# DATA EXCERPTS
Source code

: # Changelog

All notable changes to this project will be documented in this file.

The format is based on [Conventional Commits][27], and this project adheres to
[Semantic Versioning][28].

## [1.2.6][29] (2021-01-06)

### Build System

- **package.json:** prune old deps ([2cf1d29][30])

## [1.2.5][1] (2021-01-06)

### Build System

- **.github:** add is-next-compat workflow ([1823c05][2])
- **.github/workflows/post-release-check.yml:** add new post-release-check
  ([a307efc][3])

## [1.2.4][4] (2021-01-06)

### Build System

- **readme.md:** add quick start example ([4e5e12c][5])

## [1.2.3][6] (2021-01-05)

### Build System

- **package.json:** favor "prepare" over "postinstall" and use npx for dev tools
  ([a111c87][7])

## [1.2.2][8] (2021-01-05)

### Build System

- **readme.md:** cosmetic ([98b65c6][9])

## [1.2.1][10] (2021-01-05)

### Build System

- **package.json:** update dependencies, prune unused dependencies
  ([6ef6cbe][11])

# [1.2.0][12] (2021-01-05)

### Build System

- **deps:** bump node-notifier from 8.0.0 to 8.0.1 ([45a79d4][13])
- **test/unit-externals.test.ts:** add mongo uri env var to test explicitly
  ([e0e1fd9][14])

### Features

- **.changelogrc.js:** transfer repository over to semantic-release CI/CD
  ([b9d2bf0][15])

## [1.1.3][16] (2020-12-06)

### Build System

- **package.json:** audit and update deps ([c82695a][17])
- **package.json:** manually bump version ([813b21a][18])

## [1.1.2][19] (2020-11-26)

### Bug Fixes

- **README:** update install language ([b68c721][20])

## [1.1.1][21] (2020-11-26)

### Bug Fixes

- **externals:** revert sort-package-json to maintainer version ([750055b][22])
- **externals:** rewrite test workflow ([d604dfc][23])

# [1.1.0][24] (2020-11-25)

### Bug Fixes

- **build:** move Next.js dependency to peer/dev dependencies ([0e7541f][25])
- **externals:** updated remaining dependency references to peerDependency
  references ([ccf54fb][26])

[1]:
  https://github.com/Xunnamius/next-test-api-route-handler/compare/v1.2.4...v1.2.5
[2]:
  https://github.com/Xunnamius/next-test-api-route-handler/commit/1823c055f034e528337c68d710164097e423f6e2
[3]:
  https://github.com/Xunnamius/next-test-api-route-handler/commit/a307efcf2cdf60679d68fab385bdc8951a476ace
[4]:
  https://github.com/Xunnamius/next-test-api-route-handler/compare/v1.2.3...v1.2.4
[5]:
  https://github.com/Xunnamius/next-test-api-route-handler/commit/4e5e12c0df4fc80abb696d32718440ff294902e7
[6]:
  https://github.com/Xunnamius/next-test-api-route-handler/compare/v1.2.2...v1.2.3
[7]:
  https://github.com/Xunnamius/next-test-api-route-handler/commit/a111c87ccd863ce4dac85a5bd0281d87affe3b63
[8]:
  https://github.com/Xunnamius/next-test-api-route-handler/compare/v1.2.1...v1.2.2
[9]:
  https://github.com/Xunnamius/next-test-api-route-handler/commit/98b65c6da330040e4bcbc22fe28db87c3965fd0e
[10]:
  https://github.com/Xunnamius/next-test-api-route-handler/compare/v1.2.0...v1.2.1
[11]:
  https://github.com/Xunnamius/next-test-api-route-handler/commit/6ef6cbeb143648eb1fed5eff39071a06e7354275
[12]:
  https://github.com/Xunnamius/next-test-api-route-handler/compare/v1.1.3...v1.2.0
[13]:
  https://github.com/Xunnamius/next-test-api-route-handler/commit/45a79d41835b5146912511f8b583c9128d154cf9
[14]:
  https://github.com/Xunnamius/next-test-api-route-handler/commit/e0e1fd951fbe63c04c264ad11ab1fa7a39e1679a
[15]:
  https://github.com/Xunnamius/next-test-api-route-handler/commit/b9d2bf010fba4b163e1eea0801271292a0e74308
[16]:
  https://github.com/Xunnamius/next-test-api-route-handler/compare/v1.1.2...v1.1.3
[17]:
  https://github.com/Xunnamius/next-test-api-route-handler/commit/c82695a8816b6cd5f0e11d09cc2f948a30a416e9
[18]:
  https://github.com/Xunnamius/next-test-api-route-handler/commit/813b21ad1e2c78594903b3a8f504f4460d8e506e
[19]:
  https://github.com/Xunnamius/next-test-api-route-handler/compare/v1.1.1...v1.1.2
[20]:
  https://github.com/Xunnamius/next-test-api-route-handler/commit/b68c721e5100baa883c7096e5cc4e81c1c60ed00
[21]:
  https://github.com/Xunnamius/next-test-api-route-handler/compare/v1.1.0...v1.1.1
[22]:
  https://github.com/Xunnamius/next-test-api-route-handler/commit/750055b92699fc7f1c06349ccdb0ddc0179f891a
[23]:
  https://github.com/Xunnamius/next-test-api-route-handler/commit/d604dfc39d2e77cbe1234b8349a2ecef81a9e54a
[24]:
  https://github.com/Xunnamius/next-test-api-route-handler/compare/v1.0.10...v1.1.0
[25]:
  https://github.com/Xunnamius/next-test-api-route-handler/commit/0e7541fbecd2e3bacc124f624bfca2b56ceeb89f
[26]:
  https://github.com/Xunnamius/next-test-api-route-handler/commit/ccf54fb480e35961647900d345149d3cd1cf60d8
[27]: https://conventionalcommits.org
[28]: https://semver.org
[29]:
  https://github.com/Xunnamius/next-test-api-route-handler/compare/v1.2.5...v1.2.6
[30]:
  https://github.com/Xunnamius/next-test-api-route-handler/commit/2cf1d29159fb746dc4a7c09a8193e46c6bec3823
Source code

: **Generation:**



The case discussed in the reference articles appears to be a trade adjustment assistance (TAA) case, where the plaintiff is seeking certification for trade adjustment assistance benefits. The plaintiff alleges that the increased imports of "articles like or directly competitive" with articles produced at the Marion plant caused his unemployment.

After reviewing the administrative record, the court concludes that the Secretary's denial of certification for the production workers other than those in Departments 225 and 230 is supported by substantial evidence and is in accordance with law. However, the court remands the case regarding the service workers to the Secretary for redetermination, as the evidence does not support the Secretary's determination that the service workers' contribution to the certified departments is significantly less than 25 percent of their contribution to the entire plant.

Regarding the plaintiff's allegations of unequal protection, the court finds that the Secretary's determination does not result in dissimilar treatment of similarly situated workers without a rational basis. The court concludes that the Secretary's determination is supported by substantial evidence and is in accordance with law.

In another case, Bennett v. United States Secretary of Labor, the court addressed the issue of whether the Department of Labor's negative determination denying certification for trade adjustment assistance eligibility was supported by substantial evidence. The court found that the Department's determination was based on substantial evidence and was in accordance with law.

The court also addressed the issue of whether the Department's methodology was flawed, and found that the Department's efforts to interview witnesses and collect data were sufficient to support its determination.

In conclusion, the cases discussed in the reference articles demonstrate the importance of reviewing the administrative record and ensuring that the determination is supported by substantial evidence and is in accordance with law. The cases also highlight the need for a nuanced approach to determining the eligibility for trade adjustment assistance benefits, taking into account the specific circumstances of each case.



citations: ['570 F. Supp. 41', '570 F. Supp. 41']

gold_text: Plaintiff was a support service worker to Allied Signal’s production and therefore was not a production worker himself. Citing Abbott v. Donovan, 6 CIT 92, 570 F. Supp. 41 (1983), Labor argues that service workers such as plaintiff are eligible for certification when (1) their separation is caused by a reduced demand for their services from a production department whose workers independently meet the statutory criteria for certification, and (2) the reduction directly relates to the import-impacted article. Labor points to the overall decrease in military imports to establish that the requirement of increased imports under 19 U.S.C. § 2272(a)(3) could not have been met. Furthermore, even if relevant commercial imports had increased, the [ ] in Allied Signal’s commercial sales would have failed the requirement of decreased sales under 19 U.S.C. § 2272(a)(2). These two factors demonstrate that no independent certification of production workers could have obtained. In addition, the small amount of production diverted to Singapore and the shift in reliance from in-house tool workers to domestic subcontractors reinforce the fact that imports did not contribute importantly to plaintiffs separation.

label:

# WORK TO BE COMPLETED
Search the records for the word "release" and copy every line where it occurs.

# SOLUTION FOR THIS PROBLEM
- **.github/workflows/post-release-check.yml:** add new post-release-check
- **.changelogrc.js:** transfer repository over to semantic-release CI/CD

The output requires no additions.